Apesar de ser essencialmente lírica, subjetiva e pessoal, Cecília Meireles não


deixou de realizar a chamada poesia social. E mesmo nesse campo, a poeta afirmou
sua subjetividade ao fato histórico. De fato a obra é a combinação da sensibilidade
poética, domínio absoluto da linguagem, erudição e pesquisa histórica. Antes de
tudo, o que se destaca nesse livro é a rigorosa unidade, desenhando-se como uma
obra que tem cabeça, tronco e membros e que leva a cabo um assunto difícil. Nela,
a autora não faz poesia-manifesto nem de programação política. A visão histórica e
social não influenciou sua expressão poética.
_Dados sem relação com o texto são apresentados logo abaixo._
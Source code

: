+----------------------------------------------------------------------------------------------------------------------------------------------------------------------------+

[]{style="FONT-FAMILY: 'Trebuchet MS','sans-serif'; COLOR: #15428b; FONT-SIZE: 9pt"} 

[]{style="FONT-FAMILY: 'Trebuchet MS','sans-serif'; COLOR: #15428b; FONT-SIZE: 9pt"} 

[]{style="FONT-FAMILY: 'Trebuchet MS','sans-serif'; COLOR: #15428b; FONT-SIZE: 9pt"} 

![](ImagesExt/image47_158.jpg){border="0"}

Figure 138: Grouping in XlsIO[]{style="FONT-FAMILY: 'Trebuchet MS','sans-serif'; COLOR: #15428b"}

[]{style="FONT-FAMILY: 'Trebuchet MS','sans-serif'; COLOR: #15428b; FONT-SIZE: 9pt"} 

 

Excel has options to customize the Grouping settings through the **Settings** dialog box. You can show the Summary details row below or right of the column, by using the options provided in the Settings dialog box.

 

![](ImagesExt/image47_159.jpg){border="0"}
Ao contrário, o mito e a dimensão
histórica surgem da riqueza poética.
Para isso, a autora remonta as origens da língua portuguesa, mostrando
extrema consciência do clássico e do moderno, retirando do particular o sentido
universal, projetando o passado para o futuro.
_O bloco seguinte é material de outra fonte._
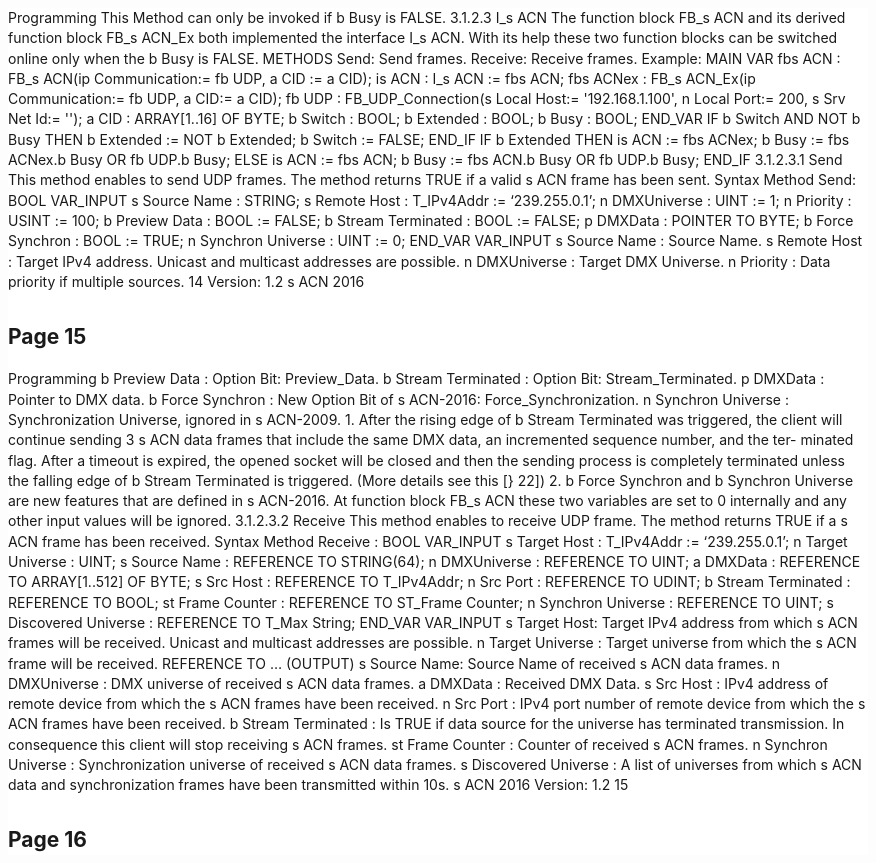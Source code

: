 Programming This Method can only be invoked if b Busy is FALSE. 3.1.2.3 I_s ACN The function block FB_s ACN and its derived function block FB_s ACN_Ex both implemented the interface I_s ACN. With its help these two function blocks can be switched online only when the b Busy is FALSE. METHODS Send: Send frames. Receive: Receive frames. Example: MAIN VAR fbs ACN : FB_s ACN(ip Communication:= fb UDP, a CID := a CID); is ACN : I_s ACN := fbs ACN; fbs ACNex : FB_s ACN_Ex(ip Communication:= fb UDP, a CID:= a CID); fb UDP : FB_UDP_Connection(s Local Host:= '192.168.1.100', n Local Port:= 200, s Srv Net Id:= ''); a CID : ARRAY[1..16] OF BYTE; b Switch : BOOL; b Extended : BOOL; b Busy : BOOL; END_VAR IF b Switch AND NOT b Busy THEN b Extended := NOT b Extended; b Switch := FALSE; END_IF IF b Extended THEN is ACN := fbs ACNex; b Busy := fbs ACNex.b Busy OR fb UDP.b Busy; ELSE is ACN := fbs ACN; b Busy := fbs ACN.b Busy OR fb UDP.b Busy; END_IF 3.1.2.3.1 Send This method enables to send UDP frames. The method returns TRUE if a valid s ACN frame has been sent. Syntax Method Send: BOOL VAR_INPUT s Source Name : STRING; s Remote Host : T_IPv4Addr := ‘239.255.0.1’; n DMXUniverse : UINT := 1; n Priority : USINT := 100; b Preview Data : BOOL := FALSE; b Stream Terminated : BOOL := FALSE; p DMXData : POINTER TO BYTE; b Force Synchron : BOOL := TRUE; n Synchron Universe : UINT := 0; END_VAR VAR_INPUT s Source Name : Source Name. s Remote Host : Target IPv4 address. Unicast and multicast addresses are possible. n DMXUniverse : Target DMX Universe. n Priority : Data priority if multiple sources. 14 Version: 1.2 s ACN 2016
## Page 15

Programming b Preview Data : Option Bit: Preview_Data. b Stream Terminated : Option Bit: Stream_Terminated. p DMXData : Pointer to DMX data. b Force Synchron : New Option Bit of s ACN-2016: Force_Synchronization. n Synchron Universe : Synchronization Universe, ignored in s ACN-2009. 1. After the rising edge of b Stream Terminated was triggered, the client will continue sending 3 s ACN data frames that include the same DMX data, an incremented sequence number, and the ter- minated flag. After a timeout is expired, the opened socket will be closed and then the sending process is completely terminated unless the falling edge of b Stream Terminated is triggered. (More details see this [} 22]) 2. b Force Synchron and b Synchron Universe are new features that are defined in s ACN-2016. At function block FB_s ACN these two variables are set to 0 internally and any other input values will be ignored. 3.1.2.3.2 Receive This method enables to receive UDP frame. The method returns TRUE if a s ACN frame has been received. Syntax Method Receive : BOOL VAR_INPUT s Target Host : T_IPv4Addr := ‘239.255.0.1’; n Target Universe : UINT; s Source Name : REFERENCE TO STRING(64); n DMXUniverse : REFERENCE TO UINT; a DMXData : REFERENCE TO ARRAY[1..512] OF BYTE; s Src Host : REFERENCE TO T_IPv4Addr; n Src Port : REFERENCE TO UDINT; b Stream Terminated : REFERENCE TO BOOL; st Frame Counter : REFERENCE TO ST_Frame Counter; n Synchron Universe : REFERENCE TO UINT; s Discovered Universe : REFERENCE TO T_Max String; END_VAR VAR_INPUT s Target Host: Target IPv4 address from which s ACN frames will be received. Unicast and multicast addresses are possible. n Target Universe : Target universe from which the s ACN frame will be received. REFERENCE TO … (OUTPUT) s Source Name: Source Name of received s ACN data frames. n DMXUniverse : DMX universe of received s ACN data frames. a DMXData : Received DMX Data. s Src Host : IPv4 address of remote device from which the s ACN frames have been received. n Src Port : IPv4 port number of remote device from which the s ACN frames have been received. b Stream Terminated : Is TRUE if data source for the universe has terminated transmission. In consequence this client will stop receiving s ACN frames. st Frame Counter : Counter of received s ACN frames. n Synchron Universe : Synchronization universe of received s ACN data frames. s Discovered Universe : A list of universes from which s ACN data and synchronization frames have been transmitted within 10s. s ACN 2016 Version: 1.2 15
## Page 16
Caracterização do minerador, seu papel social e histórico suas figuras
humanas e sociais, suas crenças e expectativas. Elementos ligados a tradição
lendária ou a tradição histórica. De qualquer forma, toda esta primeira parte está
governada por um principio de reorganização lendária e folclórica da realidade
histórica, com intensa participação da atmosfera de estribilho popular e sugestão de
coral trágico.
Na segunda parte, aparecem, além do cenário o desenvolvimento da
conspiração, o seu fracasso e o prenúncio das desgraças que se abaterão sobre os
inconfidentes. A figura principal é o Alferes, em tomo do qual vários motivos
poéticos imprimem-lhe um aspecto lendário. Começa propriamente a articulação do
movimento rebelde contra a opressão lusitana. Não obstante toma vulto a agitação
preparatória do movimento, a fermentação das idéias liberais, a atividade incansável
de Tiradentes, a carta-denúncia de Joaquim Silvério e a repressão do governo
central, com a prisão dos principais envolvidos.
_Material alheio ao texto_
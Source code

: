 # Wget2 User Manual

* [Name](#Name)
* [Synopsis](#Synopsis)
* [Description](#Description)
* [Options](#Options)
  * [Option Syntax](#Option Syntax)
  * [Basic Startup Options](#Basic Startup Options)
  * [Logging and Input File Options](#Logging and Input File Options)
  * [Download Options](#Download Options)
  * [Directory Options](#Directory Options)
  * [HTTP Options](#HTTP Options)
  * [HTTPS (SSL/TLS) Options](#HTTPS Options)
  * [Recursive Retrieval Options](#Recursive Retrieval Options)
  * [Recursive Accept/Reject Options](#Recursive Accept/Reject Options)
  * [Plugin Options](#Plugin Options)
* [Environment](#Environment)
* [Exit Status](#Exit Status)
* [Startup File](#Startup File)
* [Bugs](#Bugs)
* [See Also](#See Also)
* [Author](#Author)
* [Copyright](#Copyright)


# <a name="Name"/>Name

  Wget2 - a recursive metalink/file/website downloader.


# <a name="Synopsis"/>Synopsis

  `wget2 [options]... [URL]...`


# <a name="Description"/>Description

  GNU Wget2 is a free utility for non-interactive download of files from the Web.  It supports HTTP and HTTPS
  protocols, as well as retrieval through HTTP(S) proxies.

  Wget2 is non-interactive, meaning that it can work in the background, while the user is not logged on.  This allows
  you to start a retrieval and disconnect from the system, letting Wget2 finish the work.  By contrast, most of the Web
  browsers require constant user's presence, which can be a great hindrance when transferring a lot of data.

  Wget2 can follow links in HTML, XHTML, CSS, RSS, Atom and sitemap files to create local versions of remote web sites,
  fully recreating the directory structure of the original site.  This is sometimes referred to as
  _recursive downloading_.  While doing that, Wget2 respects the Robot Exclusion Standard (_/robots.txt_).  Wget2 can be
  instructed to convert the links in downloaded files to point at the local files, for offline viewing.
Na terceira parte, as circunstancias misteriosas em que se deu a morte de
Cláudio Manuel da Costa servem de substância para a divagação de Meireles. A
morte de Tiradentes, por sua vez, é antecipada nas palavras do carcereiro. Focaliza-
se também a Tomás Antonio Gonzaga, suas angústias e expectativas de prisioneiro,
seus sonhos, suas fracassadas tentativas de se libertar por meios judiciários. Esta
parte culmina com o momento verdadeiramente trágico de Tiradentes: seus passos
de condenado rumando à força, a indiferença ou o contentamento de uma parte da
população, etc.
A quarta parte se abre com um panorama do ambiente em que Gonzaga
vivera e se tornara magistrado e poeta de prestigio. Depois, vem caindo sobre ele a
ironia trágica, representada nas murmurações e desconfianças, na precipitação do
desterro e, portanto, na perda daquela manhã bela em que ele cantara com Dirceu
apaixonado.
A quinta parte representa um plano temporal diferente. É o fechamento da
obra, com alguns poemas de lamento e dramaticidade, reflexão dolorida sobre o
conjunto da tragédia mineira. Essa parte é curta e peremptória. Aparece D.Maria I,
que 20 anos antes decretara as sentenças de morte e degredo, agora louca,
contemplando a terra onde se desenvolveu o drama dos soldados, poetas e
doutores, seus remorsos e sua morte.